Where a line below has the string "jsdelivr" in it, include it in the count, and give that count alone.

-------- Input for this task

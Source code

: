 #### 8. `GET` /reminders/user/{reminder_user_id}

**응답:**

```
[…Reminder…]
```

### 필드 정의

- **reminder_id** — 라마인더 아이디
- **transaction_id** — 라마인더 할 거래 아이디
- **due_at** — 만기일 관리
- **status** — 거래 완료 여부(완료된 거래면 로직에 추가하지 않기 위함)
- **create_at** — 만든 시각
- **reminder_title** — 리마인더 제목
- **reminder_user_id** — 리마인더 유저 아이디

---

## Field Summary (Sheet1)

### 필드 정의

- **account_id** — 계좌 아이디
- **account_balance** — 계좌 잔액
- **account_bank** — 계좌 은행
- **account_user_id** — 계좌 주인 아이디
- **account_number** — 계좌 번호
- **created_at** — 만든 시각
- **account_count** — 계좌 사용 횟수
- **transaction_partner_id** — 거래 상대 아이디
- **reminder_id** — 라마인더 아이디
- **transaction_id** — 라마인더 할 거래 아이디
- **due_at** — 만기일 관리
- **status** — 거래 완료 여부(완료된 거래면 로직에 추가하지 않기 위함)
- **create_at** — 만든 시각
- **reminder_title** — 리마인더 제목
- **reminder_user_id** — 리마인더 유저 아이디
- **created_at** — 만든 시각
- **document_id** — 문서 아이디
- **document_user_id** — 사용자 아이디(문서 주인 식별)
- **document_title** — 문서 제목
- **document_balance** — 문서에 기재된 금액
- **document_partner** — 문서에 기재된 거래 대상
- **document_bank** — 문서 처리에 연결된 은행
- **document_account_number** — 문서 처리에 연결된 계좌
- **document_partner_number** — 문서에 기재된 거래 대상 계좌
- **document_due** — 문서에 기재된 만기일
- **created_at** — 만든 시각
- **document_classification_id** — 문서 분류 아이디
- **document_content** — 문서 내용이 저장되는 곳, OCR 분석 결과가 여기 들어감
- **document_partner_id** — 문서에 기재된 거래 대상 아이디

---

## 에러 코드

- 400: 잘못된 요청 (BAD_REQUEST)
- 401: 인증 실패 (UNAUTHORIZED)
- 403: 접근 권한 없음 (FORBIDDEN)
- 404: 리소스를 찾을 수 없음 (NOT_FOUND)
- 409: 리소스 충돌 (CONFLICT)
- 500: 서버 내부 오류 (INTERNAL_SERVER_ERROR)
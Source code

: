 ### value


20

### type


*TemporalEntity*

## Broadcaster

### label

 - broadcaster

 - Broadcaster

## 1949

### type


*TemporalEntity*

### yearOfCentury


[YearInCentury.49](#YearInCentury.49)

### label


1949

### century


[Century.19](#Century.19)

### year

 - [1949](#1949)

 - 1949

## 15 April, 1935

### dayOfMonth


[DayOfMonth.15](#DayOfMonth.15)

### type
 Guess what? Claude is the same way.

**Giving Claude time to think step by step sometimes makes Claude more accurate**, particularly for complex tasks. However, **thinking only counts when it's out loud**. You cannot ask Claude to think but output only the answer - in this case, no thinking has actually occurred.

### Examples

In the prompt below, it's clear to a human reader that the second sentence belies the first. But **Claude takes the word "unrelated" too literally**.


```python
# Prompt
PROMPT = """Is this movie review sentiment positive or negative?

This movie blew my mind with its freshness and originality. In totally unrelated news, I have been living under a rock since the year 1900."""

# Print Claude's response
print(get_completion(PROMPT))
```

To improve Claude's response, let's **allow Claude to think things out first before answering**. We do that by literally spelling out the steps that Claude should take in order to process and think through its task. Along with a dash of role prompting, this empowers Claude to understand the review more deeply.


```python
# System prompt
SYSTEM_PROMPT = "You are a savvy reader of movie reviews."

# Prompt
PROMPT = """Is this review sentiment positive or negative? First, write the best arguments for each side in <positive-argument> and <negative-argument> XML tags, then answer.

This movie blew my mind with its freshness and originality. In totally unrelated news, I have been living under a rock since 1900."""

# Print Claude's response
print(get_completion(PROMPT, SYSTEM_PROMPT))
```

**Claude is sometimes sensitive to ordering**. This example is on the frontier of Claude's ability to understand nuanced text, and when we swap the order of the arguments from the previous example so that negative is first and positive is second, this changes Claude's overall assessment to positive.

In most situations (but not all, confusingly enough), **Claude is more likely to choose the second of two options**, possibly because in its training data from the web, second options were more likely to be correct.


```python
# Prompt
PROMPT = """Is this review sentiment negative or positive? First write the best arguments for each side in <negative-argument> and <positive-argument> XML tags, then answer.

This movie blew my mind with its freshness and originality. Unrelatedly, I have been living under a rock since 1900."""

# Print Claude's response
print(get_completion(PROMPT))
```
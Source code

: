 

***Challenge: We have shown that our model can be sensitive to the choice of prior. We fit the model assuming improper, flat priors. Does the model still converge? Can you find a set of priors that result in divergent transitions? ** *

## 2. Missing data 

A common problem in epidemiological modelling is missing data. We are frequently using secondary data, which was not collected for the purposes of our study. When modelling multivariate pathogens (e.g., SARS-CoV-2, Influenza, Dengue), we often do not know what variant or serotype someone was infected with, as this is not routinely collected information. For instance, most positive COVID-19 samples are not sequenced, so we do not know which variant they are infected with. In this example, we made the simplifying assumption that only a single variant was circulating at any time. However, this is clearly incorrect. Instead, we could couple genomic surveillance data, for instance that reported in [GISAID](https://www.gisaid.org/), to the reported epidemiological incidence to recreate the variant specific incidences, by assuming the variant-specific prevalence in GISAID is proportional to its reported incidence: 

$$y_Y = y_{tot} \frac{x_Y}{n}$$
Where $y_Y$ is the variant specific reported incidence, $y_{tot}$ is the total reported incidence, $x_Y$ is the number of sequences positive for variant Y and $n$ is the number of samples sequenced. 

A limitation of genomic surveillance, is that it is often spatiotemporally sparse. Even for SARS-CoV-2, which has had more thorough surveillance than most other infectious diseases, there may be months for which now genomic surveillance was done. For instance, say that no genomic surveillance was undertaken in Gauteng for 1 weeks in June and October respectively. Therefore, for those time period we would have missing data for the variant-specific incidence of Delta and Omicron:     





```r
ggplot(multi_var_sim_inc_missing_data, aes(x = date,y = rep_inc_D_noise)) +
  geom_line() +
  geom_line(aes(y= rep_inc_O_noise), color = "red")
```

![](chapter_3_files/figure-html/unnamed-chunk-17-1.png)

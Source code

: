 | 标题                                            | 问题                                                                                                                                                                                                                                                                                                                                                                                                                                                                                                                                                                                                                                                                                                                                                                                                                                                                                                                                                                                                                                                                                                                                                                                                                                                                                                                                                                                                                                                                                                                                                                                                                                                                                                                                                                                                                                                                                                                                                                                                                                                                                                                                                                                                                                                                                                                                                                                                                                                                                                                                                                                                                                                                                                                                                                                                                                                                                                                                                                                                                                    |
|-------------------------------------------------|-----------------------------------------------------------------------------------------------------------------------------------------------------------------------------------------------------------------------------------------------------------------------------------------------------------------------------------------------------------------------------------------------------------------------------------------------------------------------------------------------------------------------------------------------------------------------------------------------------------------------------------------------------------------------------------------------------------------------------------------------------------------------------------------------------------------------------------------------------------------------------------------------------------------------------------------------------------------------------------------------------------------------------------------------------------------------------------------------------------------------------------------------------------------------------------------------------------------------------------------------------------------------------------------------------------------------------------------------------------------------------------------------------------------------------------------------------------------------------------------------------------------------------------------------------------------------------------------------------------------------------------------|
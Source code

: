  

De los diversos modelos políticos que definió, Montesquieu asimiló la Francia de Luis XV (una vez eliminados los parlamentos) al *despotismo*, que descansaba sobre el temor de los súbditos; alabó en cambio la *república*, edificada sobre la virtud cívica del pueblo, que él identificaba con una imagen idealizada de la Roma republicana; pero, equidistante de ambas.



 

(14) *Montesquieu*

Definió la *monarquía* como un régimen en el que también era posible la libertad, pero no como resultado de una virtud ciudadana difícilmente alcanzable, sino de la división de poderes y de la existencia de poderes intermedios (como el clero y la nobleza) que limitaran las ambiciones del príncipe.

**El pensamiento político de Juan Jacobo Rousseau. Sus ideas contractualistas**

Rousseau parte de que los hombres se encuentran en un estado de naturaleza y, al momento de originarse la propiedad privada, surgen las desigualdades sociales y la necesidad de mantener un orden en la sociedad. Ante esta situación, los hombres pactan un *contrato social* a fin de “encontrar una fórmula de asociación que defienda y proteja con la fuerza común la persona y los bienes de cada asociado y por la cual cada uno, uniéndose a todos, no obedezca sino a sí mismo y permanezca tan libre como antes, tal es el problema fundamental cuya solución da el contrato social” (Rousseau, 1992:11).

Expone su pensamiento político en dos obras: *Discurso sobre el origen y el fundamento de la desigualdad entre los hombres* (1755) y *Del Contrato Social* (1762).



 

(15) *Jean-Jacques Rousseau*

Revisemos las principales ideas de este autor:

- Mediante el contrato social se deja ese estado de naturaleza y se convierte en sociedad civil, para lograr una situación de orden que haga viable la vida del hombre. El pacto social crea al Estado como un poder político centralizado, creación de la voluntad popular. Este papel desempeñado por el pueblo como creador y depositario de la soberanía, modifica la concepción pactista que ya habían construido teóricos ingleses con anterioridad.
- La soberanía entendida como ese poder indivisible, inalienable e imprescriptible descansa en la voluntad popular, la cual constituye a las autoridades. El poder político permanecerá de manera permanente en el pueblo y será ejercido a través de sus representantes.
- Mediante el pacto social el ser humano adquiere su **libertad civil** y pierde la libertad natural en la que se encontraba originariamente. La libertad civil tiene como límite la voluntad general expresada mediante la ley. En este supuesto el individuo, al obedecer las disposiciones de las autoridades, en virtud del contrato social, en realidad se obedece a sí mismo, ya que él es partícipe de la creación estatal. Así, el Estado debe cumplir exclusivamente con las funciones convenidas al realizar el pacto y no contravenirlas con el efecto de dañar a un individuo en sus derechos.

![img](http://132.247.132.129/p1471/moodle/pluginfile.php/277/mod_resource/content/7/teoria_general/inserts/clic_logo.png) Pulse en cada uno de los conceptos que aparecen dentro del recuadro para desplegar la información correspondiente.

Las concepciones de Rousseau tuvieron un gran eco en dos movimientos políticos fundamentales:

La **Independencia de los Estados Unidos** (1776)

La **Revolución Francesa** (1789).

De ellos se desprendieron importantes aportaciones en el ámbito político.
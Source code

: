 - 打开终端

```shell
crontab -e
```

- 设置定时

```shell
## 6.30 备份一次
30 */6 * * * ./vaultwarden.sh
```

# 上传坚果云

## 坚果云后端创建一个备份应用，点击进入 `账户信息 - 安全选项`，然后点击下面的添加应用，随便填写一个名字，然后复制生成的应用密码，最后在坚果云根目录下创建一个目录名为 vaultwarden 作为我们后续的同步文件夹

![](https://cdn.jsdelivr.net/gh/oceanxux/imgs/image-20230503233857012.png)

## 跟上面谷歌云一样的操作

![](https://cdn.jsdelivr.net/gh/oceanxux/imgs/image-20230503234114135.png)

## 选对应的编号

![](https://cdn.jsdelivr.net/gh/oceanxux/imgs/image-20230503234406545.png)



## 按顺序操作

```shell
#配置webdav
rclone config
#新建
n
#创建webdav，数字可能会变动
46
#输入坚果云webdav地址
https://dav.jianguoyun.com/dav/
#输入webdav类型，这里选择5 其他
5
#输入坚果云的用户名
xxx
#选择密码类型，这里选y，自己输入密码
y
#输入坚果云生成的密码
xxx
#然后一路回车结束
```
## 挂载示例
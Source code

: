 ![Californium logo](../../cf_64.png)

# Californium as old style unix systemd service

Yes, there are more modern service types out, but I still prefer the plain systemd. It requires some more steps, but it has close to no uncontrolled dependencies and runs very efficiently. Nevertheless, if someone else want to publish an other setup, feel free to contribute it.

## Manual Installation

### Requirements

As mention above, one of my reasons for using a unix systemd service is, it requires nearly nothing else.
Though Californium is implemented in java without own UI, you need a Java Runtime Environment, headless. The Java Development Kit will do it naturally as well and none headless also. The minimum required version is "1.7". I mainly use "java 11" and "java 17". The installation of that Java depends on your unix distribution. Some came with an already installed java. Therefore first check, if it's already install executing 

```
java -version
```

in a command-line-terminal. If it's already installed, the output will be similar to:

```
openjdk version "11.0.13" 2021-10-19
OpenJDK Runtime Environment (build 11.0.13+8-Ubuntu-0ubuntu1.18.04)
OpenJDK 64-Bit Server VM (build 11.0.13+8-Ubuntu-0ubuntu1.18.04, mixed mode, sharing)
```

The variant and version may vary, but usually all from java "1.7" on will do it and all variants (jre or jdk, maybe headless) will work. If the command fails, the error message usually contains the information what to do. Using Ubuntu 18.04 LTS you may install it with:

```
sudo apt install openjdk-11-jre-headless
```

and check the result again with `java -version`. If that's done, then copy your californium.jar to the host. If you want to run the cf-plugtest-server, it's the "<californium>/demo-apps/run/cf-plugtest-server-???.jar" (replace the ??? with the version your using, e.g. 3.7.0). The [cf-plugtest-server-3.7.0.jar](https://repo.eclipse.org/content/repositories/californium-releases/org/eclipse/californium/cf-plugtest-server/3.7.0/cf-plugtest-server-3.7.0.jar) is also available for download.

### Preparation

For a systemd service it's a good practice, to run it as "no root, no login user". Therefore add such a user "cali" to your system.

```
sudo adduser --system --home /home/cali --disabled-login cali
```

----------------

Response to this task:
3